## Work item
An exact copy of all the data, minus the images, is required.

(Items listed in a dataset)
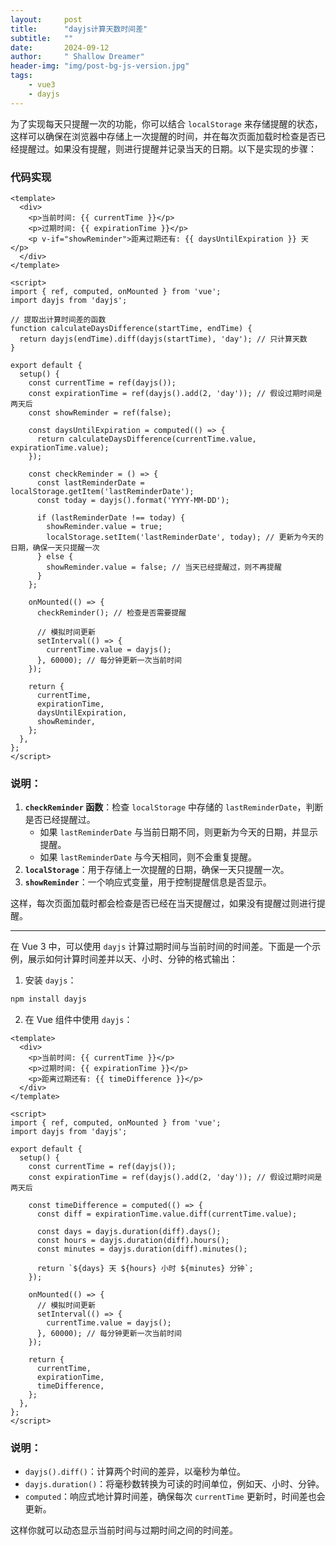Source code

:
 ```yaml
---
layout:     post
title:      "dayjs计算天数时间差"
subtitle:   ""
date:       2024-09-12
author:     " Shallow Dreamer"
header-img: "img/post-bg-js-version.jpg"
tags:
    - vue3
    - dayjs
---
```


为了实现每天只提醒一次的功能，你可以结合 `localStorage` 来存储提醒的状态，这样可以确保在浏览器中存储上一次提醒的时间，并在每次页面加载时检查是否已经提醒过。如果没有提醒，则进行提醒并记录当天的日期。以下是实现的步骤：

### 代码实现

```vue
<template>
  <div>
    <p>当前时间: {{ currentTime }}</p>
    <p>过期时间: {{ expirationTime }}</p>
    <p v-if="showReminder">距离过期还有: {{ daysUntilExpiration }} 天</p>
  </div>
</template>

<script>
import { ref, computed, onMounted } from 'vue';
import dayjs from 'dayjs';

// 提取出计算时间差的函数
function calculateDaysDifference(startTime, endTime) {
  return dayjs(endTime).diff(dayjs(startTime), 'day'); // 只计算天数
}

export default {
  setup() {
    const currentTime = ref(dayjs());
    const expirationTime = ref(dayjs().add(2, 'day')); // 假设过期时间是两天后
    const showReminder = ref(false);

    const daysUntilExpiration = computed(() => {
      return calculateDaysDifference(currentTime.value, expirationTime.value);
    });

    const checkReminder = () => {
      const lastReminderDate = localStorage.getItem('lastReminderDate');
      const today = dayjs().format('YYYY-MM-DD');

      if (lastReminderDate !== today) {
        showReminder.value = true;
        localStorage.setItem('lastReminderDate', today); // 更新为今天的日期，确保一天只提醒一次
      } else {
        showReminder.value = false; // 当天已经提醒过，则不再提醒
      }
    };

    onMounted(() => {
      checkReminder(); // 检查是否需要提醒

      // 模拟时间更新
      setInterval(() => {
        currentTime.value = dayjs();
      }, 60000); // 每分钟更新一次当前时间
    });

    return {
      currentTime,
      expirationTime,
      daysUntilExpiration,
      showReminder,
    };
  },
};
</script>
```

### 说明：
1. **`checkReminder` 函数**：检查 `localStorage` 中存储的 `lastReminderDate`，判断是否已经提醒过。
   - 如果 `lastReminderDate` 与当前日期不同，则更新为今天的日期，并显示提醒。
   - 如果 `lastReminderDate` 与今天相同，则不会重复提醒。
2. **`localStorage`**：用于存储上一次提醒的日期，确保一天只提醒一次。
3. **`showReminder`**：一个响应式变量，用于控制提醒信息是否显示。

这样，每次页面加载时都会检查是否已经在当天提醒过，如果没有提醒过则进行提醒。

------

在 Vue 3 中，可以使用 `dayjs` 计算过期时间与当前时间的时间差。下面是一个示例，展示如何计算时间差并以天、小时、分钟的格式输出：

1. 安装 `dayjs`：

```bash
npm install dayjs
```

2. 在 Vue 组件中使用 `dayjs`：

```vue
<template>
  <div>
    <p>当前时间: {{ currentTime }}</p>
    <p>过期时间: {{ expirationTime }}</p>
    <p>距离过期还有: {{ timeDifference }}</p>
  </div>
</template>

<script>
import { ref, computed, onMounted } from 'vue';
import dayjs from 'dayjs';

export default {
  setup() {
    const currentTime = ref(dayjs());
    const expirationTime = ref(dayjs().add(2, 'day')); // 假设过期时间是两天后

    const timeDifference = computed(() => {
      const diff = expirationTime.value.diff(currentTime.value);

      const days = dayjs.duration(diff).days();
      const hours = dayjs.duration(diff).hours();
      const minutes = dayjs.duration(diff).minutes();

      return `${days} 天 ${hours} 小时 ${minutes} 分钟`;
    });

    onMounted(() => {
      // 模拟时间更新
      setInterval(() => {
        currentTime.value = dayjs();
      }, 60000); // 每分钟更新一次当前时间
    });

    return {
      currentTime,
      expirationTime,
      timeDifference,
    };
  },
};
</script>
```

### 说明：
- `dayjs().diff()`：计算两个时间的差异，以毫秒为单位。
- `dayjs.duration()`：将毫秒数转换为可读的时间单位，例如天、小时、分钟。
- `computed`：响应式地计算时间差，确保每次 `currentTime` 更新时，时间差也会更新。

这样你就可以动态显示当前时间与过期时间之间的时间差。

## Exercise result
Source code

:
 ```yaml
---
layout:     post
title:      "dayjs计算天数时间差"
subtitle:   ""
date:       2024-09-12
author:     " Shallow Dreamer"
header-img: "img/post-bg-js-version.jpg"
tags:
    - vue3
    - dayjs
---
```


为了实现每天只提醒一次的功能，你可以结合 `localStorage` 来存储提醒的状态，这样可以确保在浏览器中存储上一次提醒的时间，并在每次页面加载时检查是否已经提醒过。如果没有提醒，则进行提醒并记录当天的日期。以下是实现的步骤：

### 代码实现

```vue
<template>
  <div>
    <p>当前时间: {{ currentTime }}</p>
    <p>过期时间: {{ expirationTime }}</p>
    <p v-if="showReminder">距离过期还有: {{ daysUntilExpiration }} 天</p>
  </div>
</template>

<script>
import { ref, computed, onMounted } from 'vue';
import dayjs from 'dayjs';

// 提取出计算时间差的函数
function calculateDaysDifference(startTime, endTime) {
  return dayjs(endTime).diff(dayjs(startTime), 'day'); // 只计算天数
}

export default {
  setup() {
    const currentTime = ref(dayjs());
    const expirationTime = ref(dayjs().add(2, 'day')); // 假设过期时间是两天后
    const showReminder = ref(false);

    const daysUntilExpiration = computed(() => {
      return calculateDaysDifference(currentTime.value, expirationTime.value);
    });

    const checkReminder = () => {
      const lastReminderDate = localStorage.getItem('lastReminderDate');
      const today = dayjs().format('YYYY-MM-DD');

      if (lastReminderDate !== today) {
        showReminder.value = true;
        localStorage.setItem('lastReminderDate', today); // 更新为今天的日期，确保一天只提醒一次
      } else {
        showReminder.value = false; // 当天已经提醒过，则不再提醒
      }
    };

    onMounted(() => {
      checkReminder(); // 检查是否需要提醒

      // 模拟时间更新
      setInterval(() => {
        currentTime.value = dayjs();
      }, 60000); // 每分钟更新一次当前时间
    });

    return {
      currentTime,
      expirationTime,
      daysUntilExpiration,
      showReminder,
    };
  },
};
</script>
```

### 说明：
1. **`checkReminder` 函数**：检查 `localStorage` 中存储的 `lastReminderDate`，判断是否已经提醒过。
   - 如果 `lastReminderDate` 与当前日期不同，则更新为今天的日期，并显示提醒。
   - 如果 `lastReminderDate` 与今天相同，则不会重复提醒。
2. **`localStorage`**：用于存储上一次提醒的日期，确保一天只提醒一次。
3. **`showReminder`**：一个响应式变量，用于控制提醒信息是否显示。

这样，每次页面加载时都会检查是否已经在当天提醒过，如果没有提醒过则进行提醒。

------

在 Vue 3 中，可以使用 `dayjs` 计算过期时间与当前时间的时间差。下面是一个示例，展示如何计算时间差并以天、小时、分钟的格式输出：

1. 安装 `dayjs`：

```bash
npm install dayjs
```

2. 在 Vue 组件中使用 `dayjs`：

```vue
<template>
  <div>
    <p>当前时间: {{ currentTime }}</p>
    <p>过期时间: {{ expirationTime }}</p>
    <p>距离过期还有: {{ timeDifference }}</p>
  </div>
</template>

<script>
import { ref, computed, onMounted } from 'vue';
import dayjs from 'dayjs';

export default {
  setup() {
    const currentTime = ref(dayjs());
    const expirationTime = ref(dayjs().add(2, 'day')); // 假设过期时间是两天后

    const timeDifference = computed(() => {
      const diff = expirationTime.value.diff(currentTime.value);

      const days = dayjs.duration(diff).days();
      const hours = dayjs.duration(diff).hours();
      const minutes = dayjs.duration(diff).minutes();

      return `${days} 天 ${hours} 小时 ${minutes} 分钟`;
    });

    onMounted(() => {
      // 模拟时间更新
      setInterval(() => {
        currentTime.value = dayjs();
      }, 60000); // 每分钟更新一次当前时间
    });

    return {
      currentTime,
      expirationTime,
      timeDifference,
    };
  },
};
</script>
```

### 说明：
- `dayjs().diff()`：计算两个时间的差异，以毫秒为单位。
- `dayjs.duration()`：将毫秒数转换为可读的时间单位，例如天、小时、分钟。
- `computed`：响应式地计算时间差，确保每次 `currentTime` 更新时，时间差也会更新。

这样你就可以动态显示当前时间与过期时间之间的时间差。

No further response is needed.